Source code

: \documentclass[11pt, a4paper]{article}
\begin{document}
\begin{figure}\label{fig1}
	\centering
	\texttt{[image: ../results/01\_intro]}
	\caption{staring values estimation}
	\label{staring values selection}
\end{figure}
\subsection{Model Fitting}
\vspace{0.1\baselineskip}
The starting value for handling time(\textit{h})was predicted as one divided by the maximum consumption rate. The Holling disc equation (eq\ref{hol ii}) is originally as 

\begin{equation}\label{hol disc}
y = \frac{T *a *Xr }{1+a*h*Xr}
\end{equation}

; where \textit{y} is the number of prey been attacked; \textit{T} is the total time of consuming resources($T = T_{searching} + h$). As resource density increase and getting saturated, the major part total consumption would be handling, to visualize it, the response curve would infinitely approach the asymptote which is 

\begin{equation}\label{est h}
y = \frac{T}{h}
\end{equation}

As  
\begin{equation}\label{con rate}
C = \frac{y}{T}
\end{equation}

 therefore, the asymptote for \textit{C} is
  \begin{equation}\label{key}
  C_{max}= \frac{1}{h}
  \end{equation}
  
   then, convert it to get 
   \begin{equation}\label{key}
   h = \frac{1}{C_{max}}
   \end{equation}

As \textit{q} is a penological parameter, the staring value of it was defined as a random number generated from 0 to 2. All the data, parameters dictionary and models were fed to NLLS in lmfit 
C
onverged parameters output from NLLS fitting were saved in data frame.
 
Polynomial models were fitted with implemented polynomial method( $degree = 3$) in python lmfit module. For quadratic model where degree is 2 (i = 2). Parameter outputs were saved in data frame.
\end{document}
———
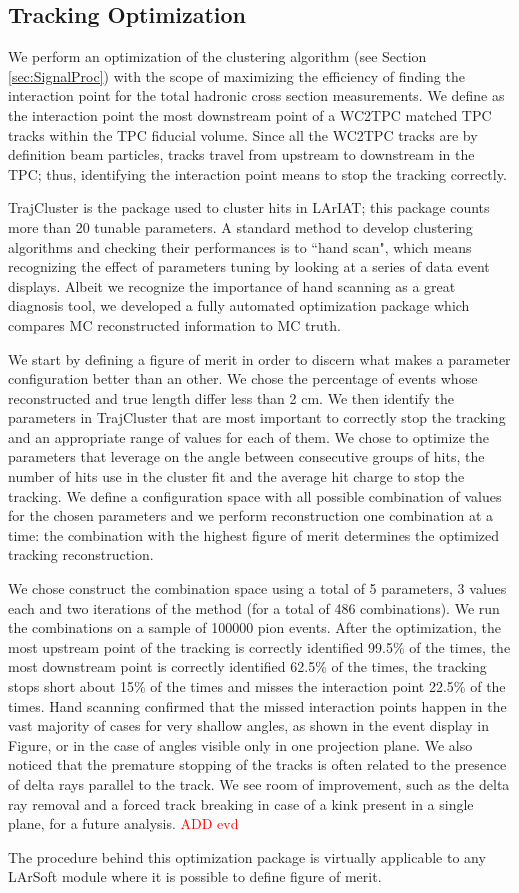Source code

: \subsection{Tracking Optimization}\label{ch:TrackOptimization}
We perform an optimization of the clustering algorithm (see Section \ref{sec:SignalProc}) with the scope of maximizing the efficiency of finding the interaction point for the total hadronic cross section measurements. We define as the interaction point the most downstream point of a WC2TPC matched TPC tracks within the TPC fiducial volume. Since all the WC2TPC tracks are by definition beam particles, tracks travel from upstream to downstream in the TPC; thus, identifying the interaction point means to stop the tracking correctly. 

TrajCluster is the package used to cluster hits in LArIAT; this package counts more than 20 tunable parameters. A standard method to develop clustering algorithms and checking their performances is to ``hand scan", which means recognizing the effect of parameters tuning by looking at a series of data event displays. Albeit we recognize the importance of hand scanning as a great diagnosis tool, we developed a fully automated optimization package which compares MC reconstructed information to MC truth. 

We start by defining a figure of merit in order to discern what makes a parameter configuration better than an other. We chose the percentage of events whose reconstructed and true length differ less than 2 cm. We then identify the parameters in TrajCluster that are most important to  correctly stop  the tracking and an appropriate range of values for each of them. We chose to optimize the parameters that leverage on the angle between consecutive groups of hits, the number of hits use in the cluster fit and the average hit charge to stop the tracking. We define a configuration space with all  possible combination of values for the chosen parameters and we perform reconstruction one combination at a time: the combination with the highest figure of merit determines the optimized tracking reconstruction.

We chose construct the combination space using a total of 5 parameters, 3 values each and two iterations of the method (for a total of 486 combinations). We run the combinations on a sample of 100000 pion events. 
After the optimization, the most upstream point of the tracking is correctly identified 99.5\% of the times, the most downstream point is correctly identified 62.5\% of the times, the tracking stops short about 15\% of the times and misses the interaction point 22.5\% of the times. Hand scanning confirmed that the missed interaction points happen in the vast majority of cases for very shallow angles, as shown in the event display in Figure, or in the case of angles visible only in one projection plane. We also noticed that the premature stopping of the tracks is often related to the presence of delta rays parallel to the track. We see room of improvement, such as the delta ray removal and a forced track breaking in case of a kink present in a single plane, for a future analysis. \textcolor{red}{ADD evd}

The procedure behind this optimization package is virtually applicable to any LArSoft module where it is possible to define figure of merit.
———
▶ **Task description**:
Return every line holding the word "label" from the records.

▶ **Response area**:
\begin{figure}\label{fig1}
	\label{staring values selection}
\begin{equation}\label{hol disc}
\begin{equation}\label{est h}
\begin{equation}\label{con rate}
  \begin{equation}\label{key}
   \begin{equation}\label{key}
: \subsection{Tracking Optimization}\label{ch:TrackOptimization}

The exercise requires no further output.